SAS70 officially retires today, June 15, 2011. Taking its place is SSAE16.

SAS70 (Statement on Auditing Standards No. 70) is an audit framework that external parties follow to check the state of your controls. The audit is performed by financial services firms, and takes a top down approach. The objective is to ensure that financial results are recorded and reported accurately.

SAS70 has few common complaints: it lacks an objective technical spec, is carried out by CPAs at accounting firms, and misses technical details that leave businesses open to attack.

The SAS70 process emphasizes a truism that IT security folks sometimes lose sight of: the goal is securing the business’s ability to perform in the market. Though related, this is separate from the goal of securing all IT systems.

The SAS70 audit is top down and focused primarily on what drives the financial reporting. It is about prioritization. What is the top priority to a business? Financial success backed by accurate financial reporting.

A vulnerability assessment is bottom up. Your complete security audit would primarily focus on the IT domain, emphasizing technical controls and technical implementation. An audit here would tell you about your firewall ruleset and patching state, for example.

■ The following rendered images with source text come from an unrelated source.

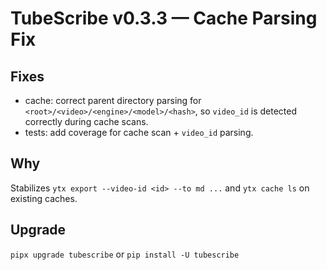 # TubeScribe v0.3.3 — Cache Parsing Fix

## Fixes
- cache: correct parent directory parsing for `<root>/<video>/<engine>/<model>/<hash>`, so `video_id` is detected correctly during cache scans.
- tests: add coverage for cache scan + `video_id` parsing.

## Why
Stabilizes `ytx export --video-id <id> --to md ...` and `ytx cache ls` on existing caches.

## Upgrade
`pipx upgrade tubescribe` or `pip install -U tubescribe`


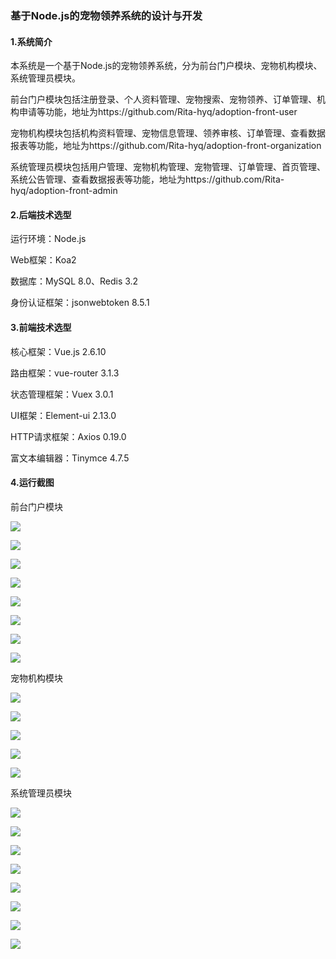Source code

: ### 基于Node.js的宠物领养系统的设计与开发

#### 1.系统简介

本系统是一个基于Node.js的宠物领养系统，分为前台门户模块、宠物机构模块、系统管理员模块。

前台门户模块包括注册登录、个人资料管理、宠物搜索、宠物领养、订单管理、机构申请等功能，地址为https://github.com/Rita-hyq/adoption-front-user

宠物机构模块包括机构资料管理、宠物信息管理、领养审核、订单管理、查看数据报表等功能，地址为https://github.com/Rita-hyq/adoption-front-organization

系统管理员模块包括用户管理、宠物机构管理、宠物管理、订单管理、首页管理、系统公告管理、查看数据报表等功能，地址为https://github.com/Rita-hyq/adoption-front-admin

#### 2.后端技术选型

运行环境：Node.js

Web框架：Koa2

数据库：MySQL 8.0、Redis 3.2

身份认证框架：jsonwebtoken 8.5.1

#### 3.前端技术选型

核心框架：Vue.js 2.6.10

路由框架：vue-router 3.1.3

状态管理框架：Vuex 3.0.1

UI框架：Element-ui 2.13.0

HTTP请求框架：Axios 0.19.0

富文本编辑器：Tinymce 4.7.5

#### 4.运行截图

前台门户模块

![](https://czz-education.oss-cn-shenzhen.aliyuncs.com/hyq/1.png)

![](https://czz-education.oss-cn-shenzhen.aliyuncs.com/hyq/2.png)

![](https://czz-education.oss-cn-shenzhen.aliyuncs.com/hyq/3.png)

![](https://czz-education.oss-cn-shenzhen.aliyuncs.com/hyq/4.png)

![](https://czz-education.oss-cn-shenzhen.aliyuncs.com/hyq/5.png)

![](https://czz-education.oss-cn-shenzhen.aliyuncs.com/hyq/6.png)

![](https://czz-education.oss-cn-shenzhen.aliyuncs.com/hyq/7.png)

![](https://czz-education.oss-cn-shenzhen.aliyuncs.com/hyq/8.png)

宠物机构模块

![](https://czz-education.oss-cn-shenzhen.aliyuncs.com/hyq/9.png)

![](https://czz-education.oss-cn-shenzhen.aliyuncs.com/hyq/10.png)

![](https://czz-education.oss-cn-shenzhen.aliyuncs.com/hyq/11.png)

![](https://czz-education.oss-cn-shenzhen.aliyuncs.com/hyq/12.png)

![](https://czz-education.oss-cn-shenzhen.aliyuncs.com/hyq/13.png)

系统管理员模块

![](https://czz-education.oss-cn-shenzhen.aliyuncs.com/hyq/14.png)

![](https://czz-education.oss-cn-shenzhen.aliyuncs.com/hyq/15.png)

![](https://czz-education.oss-cn-shenzhen.aliyuncs.com/hyq/16.png)

![](https://czz-education.oss-cn-shenzhen.aliyuncs.com/hyq/17.png)

![](https://czz-education.oss-cn-shenzhen.aliyuncs.com/hyq/18.png)

![](https://czz-education.oss-cn-shenzhen.aliyuncs.com/hyq/19.png)

![](https://czz-education.oss-cn-shenzhen.aliyuncs.com/hyq/20.png)

![](https://czz-education.oss-cn-shenzhen.aliyuncs.com/hyq/21.png)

What is the top priority for an IT security team? To not get breached.

These two priorities are not the same. Financial success does not prevent security breaches. Likewise, security breaches do not preclude financial success. Therefore, it makes sense to have separate auditor teams looking at the two separately.

As to the complaints of SAS70 audits, let’s step thru them with this background. First, there is no objective standard written into the SAS70 language. The result is that the applied standard is fluid and keeps up with the current standard of practice. Given SAS70 has been around for nineteen years, I think this speaks to the benefit of having an open-ended standard. Second, CPA firms rather than technology firms perform the audit. The benefit is that the resulting audit is driven from a financial perspective and scoped accordingly. The folks that I have worked with are very knowledgeable and are computer savvy, and often carry a CISSA or CISSP along with their CPA

So I found that SAS70 was a valuable tool for a top-down control assessment. As with all these standards, pairing the SAS70 with bottom-up technical assessments is necessary to truly secure an environment. The SAS70 had a positive impact on the industry, and I believe the SSAE16 is set to do the same.